**Source texts of formatted documents:**
=-=-=

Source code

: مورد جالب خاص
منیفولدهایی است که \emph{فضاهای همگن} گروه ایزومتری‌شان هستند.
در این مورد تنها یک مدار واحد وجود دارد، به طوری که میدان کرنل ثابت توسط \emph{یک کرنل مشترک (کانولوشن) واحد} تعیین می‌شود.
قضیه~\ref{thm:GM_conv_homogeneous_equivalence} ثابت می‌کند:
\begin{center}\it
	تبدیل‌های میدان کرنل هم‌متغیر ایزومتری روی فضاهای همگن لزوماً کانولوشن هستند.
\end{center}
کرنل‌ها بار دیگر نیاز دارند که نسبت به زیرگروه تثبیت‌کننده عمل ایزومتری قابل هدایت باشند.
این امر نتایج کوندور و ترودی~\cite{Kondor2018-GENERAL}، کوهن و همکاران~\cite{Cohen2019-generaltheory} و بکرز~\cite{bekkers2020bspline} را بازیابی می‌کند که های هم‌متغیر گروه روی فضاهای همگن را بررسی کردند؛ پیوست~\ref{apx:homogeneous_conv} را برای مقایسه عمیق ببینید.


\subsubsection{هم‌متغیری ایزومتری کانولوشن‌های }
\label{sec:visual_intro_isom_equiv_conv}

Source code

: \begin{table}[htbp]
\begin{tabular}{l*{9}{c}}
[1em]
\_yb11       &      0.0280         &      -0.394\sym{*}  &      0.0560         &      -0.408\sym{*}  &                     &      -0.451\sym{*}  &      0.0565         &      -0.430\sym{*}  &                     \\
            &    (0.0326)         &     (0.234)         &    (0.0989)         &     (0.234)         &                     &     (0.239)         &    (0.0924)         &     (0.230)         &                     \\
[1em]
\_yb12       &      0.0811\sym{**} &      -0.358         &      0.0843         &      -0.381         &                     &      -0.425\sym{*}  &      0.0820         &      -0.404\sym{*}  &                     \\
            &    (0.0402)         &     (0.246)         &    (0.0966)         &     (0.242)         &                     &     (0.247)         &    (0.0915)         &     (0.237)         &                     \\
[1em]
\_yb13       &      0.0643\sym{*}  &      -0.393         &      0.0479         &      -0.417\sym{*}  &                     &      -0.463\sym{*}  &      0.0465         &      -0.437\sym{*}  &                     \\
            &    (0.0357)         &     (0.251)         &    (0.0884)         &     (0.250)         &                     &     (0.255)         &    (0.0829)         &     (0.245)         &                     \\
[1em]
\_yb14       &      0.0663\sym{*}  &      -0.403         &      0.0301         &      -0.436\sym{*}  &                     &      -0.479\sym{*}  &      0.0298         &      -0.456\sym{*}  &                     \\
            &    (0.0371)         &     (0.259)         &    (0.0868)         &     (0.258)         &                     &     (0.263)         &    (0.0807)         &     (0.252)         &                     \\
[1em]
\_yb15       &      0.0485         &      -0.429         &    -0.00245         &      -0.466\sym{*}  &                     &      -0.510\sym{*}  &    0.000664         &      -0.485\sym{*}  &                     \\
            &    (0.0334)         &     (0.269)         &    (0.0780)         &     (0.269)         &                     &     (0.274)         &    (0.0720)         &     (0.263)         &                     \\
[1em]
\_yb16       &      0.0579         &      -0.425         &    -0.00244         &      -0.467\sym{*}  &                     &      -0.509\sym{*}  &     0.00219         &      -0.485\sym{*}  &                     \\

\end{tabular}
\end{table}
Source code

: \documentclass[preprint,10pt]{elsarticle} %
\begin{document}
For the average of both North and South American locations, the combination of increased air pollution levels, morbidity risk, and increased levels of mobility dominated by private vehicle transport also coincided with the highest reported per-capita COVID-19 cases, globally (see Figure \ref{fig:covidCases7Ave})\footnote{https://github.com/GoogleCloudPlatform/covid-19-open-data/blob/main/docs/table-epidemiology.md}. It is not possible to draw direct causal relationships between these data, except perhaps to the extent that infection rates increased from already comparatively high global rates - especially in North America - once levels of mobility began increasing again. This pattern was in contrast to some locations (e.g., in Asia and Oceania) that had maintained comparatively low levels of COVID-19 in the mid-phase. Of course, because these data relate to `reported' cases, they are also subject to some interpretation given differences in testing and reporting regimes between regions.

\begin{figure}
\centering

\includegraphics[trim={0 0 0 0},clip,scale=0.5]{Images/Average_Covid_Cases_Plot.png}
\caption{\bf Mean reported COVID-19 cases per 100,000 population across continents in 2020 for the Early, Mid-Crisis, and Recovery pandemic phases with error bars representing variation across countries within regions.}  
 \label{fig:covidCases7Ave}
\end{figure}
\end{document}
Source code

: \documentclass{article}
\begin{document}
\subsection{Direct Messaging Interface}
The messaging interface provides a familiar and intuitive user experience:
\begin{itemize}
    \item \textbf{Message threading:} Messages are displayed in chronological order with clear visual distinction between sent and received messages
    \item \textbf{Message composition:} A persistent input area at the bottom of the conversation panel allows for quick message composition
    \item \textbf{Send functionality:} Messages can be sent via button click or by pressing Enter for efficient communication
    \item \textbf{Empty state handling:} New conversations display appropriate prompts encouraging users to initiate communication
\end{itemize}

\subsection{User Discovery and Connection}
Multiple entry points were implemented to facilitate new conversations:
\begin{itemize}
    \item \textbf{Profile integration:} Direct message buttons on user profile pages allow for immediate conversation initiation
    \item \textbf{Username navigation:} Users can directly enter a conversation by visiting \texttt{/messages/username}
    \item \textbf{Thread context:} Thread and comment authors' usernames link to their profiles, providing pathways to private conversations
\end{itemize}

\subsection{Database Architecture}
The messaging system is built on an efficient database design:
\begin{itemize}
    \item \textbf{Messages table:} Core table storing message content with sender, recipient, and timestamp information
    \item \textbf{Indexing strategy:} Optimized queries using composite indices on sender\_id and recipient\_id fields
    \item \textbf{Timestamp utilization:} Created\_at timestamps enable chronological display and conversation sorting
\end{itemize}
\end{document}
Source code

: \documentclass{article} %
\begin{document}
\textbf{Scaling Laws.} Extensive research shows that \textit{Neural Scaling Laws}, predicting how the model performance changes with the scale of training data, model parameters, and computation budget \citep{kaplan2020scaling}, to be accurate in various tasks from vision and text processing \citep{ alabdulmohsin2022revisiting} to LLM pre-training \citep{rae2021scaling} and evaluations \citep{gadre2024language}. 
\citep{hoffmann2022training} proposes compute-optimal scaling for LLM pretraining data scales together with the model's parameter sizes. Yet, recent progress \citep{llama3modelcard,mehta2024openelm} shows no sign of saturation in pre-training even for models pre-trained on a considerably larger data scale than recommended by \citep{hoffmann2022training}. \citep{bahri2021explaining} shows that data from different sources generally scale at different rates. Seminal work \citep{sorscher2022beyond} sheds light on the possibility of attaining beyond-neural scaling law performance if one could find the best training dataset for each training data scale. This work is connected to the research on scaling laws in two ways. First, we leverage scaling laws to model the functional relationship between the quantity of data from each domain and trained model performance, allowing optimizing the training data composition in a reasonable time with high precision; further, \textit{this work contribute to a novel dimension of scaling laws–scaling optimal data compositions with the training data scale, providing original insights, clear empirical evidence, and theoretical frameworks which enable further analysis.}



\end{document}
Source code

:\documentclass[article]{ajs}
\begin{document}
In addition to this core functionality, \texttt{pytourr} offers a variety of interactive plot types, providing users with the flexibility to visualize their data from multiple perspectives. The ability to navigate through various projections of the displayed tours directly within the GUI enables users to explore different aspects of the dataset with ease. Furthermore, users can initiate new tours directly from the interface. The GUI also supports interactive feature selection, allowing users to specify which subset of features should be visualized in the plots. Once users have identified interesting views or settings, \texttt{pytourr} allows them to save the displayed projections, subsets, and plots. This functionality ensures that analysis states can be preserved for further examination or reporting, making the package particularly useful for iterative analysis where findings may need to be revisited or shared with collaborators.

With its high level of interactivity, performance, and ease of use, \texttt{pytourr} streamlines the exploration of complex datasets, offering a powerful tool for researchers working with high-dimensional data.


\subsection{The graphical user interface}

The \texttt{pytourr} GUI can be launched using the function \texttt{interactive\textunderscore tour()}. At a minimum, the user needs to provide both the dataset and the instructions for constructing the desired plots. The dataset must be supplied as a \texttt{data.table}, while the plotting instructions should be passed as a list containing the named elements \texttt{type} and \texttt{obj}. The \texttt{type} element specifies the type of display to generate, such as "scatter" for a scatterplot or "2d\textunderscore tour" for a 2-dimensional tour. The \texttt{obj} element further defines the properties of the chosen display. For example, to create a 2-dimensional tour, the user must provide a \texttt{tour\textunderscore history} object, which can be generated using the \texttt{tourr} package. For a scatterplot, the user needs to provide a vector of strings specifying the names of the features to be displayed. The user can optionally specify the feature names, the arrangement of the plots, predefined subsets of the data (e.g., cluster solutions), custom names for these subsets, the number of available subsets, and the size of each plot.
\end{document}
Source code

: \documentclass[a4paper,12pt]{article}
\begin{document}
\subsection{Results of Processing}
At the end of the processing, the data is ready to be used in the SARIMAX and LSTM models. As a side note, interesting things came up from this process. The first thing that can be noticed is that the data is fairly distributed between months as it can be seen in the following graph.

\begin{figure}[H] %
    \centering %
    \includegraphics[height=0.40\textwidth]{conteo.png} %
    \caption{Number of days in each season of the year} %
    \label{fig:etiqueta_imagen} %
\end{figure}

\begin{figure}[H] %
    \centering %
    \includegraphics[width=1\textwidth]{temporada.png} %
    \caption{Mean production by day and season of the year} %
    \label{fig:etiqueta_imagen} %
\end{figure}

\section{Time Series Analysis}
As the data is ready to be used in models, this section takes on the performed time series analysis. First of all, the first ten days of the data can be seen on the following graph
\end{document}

=-=-=

**TASK GOAL:** Among the records above, determine how many lines contain "ایزومتری", then report the number only.

**TASK RESULT:** 4